What I'm looking for is a system in which there is a certain chance of success on 1 vs. 2, and that chance is the same for 2 vs. 4, 3 vs. 6, and so on. Or, failing that, a good workaround like some form of scale shifting, but that's not the primary goal.
In almost any game with die pools based on attributes and skills, like white wolf, someone with an attribute of two is twice as good as someone with a 1.
Quote from: The Worid;389654That's tautological. Of course it works out when you set the percentages to be perfect, but the math behind a percentile system isn't anything special. It's just inverted d20 math; if you tried to roll under your stat on a d20, it's the same as using percentile dice, except that it goes in 5% increments (which percentile games tend to do anyways). Actually, BRP does do what I want: but only through the use of the resistance table, and I'd rather not do table references in the middle of a game.

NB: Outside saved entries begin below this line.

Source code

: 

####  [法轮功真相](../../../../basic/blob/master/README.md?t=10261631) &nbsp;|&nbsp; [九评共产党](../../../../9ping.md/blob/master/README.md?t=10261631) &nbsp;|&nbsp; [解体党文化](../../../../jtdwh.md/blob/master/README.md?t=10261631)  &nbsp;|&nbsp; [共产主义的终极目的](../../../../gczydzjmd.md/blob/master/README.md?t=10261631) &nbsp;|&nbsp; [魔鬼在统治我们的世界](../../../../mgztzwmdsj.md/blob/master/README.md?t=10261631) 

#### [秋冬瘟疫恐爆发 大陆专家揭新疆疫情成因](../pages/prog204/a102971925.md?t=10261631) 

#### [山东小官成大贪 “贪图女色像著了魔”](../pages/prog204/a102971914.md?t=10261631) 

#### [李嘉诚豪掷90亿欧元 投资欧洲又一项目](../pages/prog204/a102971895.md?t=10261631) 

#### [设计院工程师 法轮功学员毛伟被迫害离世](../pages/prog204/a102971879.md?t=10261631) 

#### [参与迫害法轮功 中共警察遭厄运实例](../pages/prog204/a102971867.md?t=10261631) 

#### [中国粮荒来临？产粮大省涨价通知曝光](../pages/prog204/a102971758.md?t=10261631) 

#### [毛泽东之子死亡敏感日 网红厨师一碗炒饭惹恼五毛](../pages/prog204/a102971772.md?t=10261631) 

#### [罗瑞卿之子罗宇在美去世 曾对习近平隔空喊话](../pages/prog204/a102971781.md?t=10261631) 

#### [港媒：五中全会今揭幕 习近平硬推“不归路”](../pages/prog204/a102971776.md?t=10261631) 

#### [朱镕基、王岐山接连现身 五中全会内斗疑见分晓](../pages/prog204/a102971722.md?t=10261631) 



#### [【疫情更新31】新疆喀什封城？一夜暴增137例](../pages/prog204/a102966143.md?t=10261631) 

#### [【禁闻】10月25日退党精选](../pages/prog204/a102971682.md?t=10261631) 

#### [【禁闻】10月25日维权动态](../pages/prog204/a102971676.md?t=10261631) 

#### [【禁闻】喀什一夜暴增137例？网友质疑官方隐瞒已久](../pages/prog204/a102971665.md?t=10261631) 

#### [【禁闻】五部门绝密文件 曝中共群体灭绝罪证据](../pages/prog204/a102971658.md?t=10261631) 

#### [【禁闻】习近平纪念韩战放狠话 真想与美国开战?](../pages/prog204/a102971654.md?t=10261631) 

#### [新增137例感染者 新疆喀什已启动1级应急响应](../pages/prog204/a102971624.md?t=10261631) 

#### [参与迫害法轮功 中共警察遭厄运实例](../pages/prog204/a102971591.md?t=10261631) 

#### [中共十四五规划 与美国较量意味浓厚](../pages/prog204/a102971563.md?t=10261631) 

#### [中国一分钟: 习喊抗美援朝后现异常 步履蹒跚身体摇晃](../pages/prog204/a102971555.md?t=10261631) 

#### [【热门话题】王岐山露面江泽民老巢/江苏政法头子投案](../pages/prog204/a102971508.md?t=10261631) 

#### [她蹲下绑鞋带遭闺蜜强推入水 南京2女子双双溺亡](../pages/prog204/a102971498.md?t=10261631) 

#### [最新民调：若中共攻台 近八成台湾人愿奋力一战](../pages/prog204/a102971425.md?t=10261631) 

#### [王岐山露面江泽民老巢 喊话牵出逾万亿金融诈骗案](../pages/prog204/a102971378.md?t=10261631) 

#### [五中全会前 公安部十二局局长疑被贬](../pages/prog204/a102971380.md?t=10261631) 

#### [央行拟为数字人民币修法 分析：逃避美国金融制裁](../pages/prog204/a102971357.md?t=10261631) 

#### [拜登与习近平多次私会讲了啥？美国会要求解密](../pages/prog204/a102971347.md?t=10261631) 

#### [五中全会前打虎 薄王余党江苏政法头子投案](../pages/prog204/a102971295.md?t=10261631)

It does seem like you are rejecting the solutions.
In math terms, for any game that works by (stat + die) or die roll under stat, the result or margin of success isn't going to be proportional if the stats are on a linear scale. They will be roughly proportional if you use a logarithmic scale for stats like HERO, DC Heroes, Torg, or Fudge. (I say roughly because many of these systems don't use their logarithmic scale correctly in all cases, but for most purposes it is fine.)
Any additive dice pool system like Star Wars D6 or target number dice pool like Storyteller will be proportional with a linear scale.

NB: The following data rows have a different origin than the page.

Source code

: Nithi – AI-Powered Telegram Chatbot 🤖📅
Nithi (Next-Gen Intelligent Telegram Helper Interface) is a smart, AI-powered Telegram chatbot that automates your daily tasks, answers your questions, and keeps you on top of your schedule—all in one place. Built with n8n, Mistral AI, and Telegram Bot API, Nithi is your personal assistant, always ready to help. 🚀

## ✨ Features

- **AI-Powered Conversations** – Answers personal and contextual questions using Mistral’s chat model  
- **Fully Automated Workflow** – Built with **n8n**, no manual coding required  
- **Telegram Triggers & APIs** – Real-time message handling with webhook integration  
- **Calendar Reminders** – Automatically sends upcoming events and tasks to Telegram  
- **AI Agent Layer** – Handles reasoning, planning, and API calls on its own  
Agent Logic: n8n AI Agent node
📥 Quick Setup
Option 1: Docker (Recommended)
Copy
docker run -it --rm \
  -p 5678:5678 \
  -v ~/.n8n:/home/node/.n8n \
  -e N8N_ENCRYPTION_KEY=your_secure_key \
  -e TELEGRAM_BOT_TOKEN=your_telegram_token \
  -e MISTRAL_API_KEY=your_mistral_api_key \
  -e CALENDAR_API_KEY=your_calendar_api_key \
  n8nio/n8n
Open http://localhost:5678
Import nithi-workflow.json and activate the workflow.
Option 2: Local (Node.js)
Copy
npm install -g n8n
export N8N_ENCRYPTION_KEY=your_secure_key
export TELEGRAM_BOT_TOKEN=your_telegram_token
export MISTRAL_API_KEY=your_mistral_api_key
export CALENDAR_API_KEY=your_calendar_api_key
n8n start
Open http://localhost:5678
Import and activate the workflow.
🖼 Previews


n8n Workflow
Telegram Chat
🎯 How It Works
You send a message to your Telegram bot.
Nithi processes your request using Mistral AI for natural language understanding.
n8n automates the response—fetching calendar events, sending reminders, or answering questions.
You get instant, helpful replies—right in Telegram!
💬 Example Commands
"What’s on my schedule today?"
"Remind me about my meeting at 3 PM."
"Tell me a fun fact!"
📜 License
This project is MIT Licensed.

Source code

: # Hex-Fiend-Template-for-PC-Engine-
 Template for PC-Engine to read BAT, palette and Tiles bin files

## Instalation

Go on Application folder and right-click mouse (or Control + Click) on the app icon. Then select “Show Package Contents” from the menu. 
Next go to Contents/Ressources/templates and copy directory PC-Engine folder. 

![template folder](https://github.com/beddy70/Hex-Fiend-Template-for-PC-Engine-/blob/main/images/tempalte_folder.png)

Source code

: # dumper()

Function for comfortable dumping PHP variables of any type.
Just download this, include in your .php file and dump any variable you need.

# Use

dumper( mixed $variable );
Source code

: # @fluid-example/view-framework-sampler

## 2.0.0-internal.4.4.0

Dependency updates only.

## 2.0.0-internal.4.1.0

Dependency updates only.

The reason that a strength modifier is not proportional in the way you are thinking it is because there is a base chance of success. No modifier succeeds on a DC 11 50% of the time. If you set Strength to 1 (mod -5), you succeed 25% of the time. If you set Strength to 20 (mod +5), you succeed 75% of the time.

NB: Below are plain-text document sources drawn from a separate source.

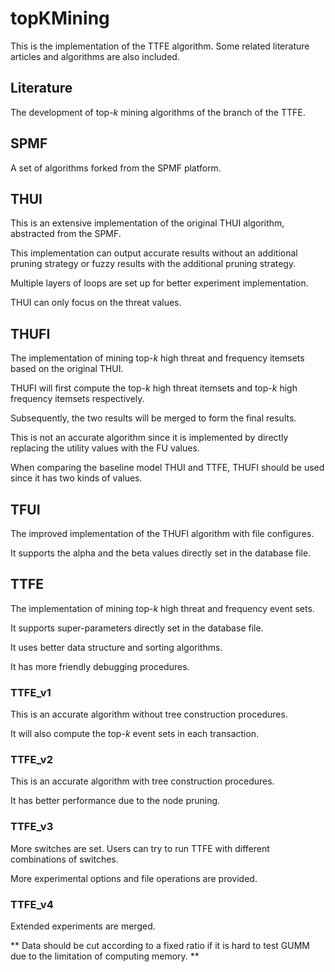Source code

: # topKMining

This is the implementation of the TTFE algorithm. Some related literature articles and algorithms are also included. 

## Literature

The development of top-$k$ mining algorithms of the branch of the TTFE. 

## SPMF

A set of algorithms forked from the SPMF platform. 

## THUI

This is an extensive implementation of the original THUI algorithm, abstracted from the SPMF. 

This implementation can output accurate results without an additional pruning strategy or fuzzy results with the additional pruning strategy. 

Multiple layers of loops are set up for better experiment implementation. 

THUI can only focus on the threat values. 

## THUFI

The implementation of mining top-$k$ high threat and frequency itemsets based on the original THUI. 

THUFI will first compute the top-$k$ high threat itemsets and top-$k$ high frequency itemsets respectively. 

Subsequently, the two results will be merged to form the final results. 

This is not an accurate algorithm since it is implemented by directly replacing the utility values with the FU values. 

When comparing the baseline model THUI and TTFE, THUFI should be used since it has two kinds of values. 

## TFUI

The improved implementation of the THUFI algorithm with file configures. 

It supports the alpha and the beta values directly set in the database file. 

## TTFE

The implementation of mining top-$k$ high threat and frequency event sets. 

It supports super-parameters directly set in the database file. 

It uses better data structure and sorting algorithms. 

It has more friendly debugging procedures. 

### TTFE_v1

This is an accurate algorithm without tree construction procedures. 

It will also compute the top-$k$ event sets in each transaction. 

### TTFE_v2

This is an accurate algorithm with tree construction procedures. 

It has better performance due to the node pruning. 

### TTFE_v3

More switches are set. Users can try to run TTFE with different combinations of switches. 

More experimental options and file operations are provided. 

### TTFE_v4

Extended experiments are merged. 

** Data should be cut according to a fixed ratio if it is hard to test GUMM due to the limitation of computing memory. **
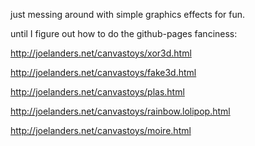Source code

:just messing around with simple graphics effects for fun.

until I figure out how to do the github-pages fanciness:

http://joelanders.net/canvastoys/xor3d.html

http://joelanders.net/canvastoys/fake3d.html

http://joelanders.net/canvastoys/plas.html

http://joelanders.net/canvastoys/rainbow.lolipop.html

http://joelanders.net/canvastoys/moire.html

On the other hand, with percentages, there is no base chance to succeed. Set your skill to 1 and you succeed 1% of the time. Set it to 20 and you succeed 20% of the time - twenty times more often if your value is 20 times higher. A percent system, or any roll-under system, is going to give you a linearly proportional increase in success chances as long as you don't throw modifiers into the mix.
Dice pools increase in average hits in a linearly proportional manner. But the chances of achieving success at all do not rise in that manner. One die averages 1/3 of a hit and has a 1/3 chance of succeeding at a basic task. Three dice averages 1 hit, but it only has a 21/27 chance of succeeding at a basic task.
-Frank
Quote from: FrankTrollman;390280The reason that a strength modifier is not proportional in the way you are thinking it is because there is a base chance of success. No modifier succeeds on a DC 11 50% of the time. If you set Strength to 1 (mod -5), you succeed 25% of the time. If you set Strength to 20 (mod +5), you succeed 75% of the time.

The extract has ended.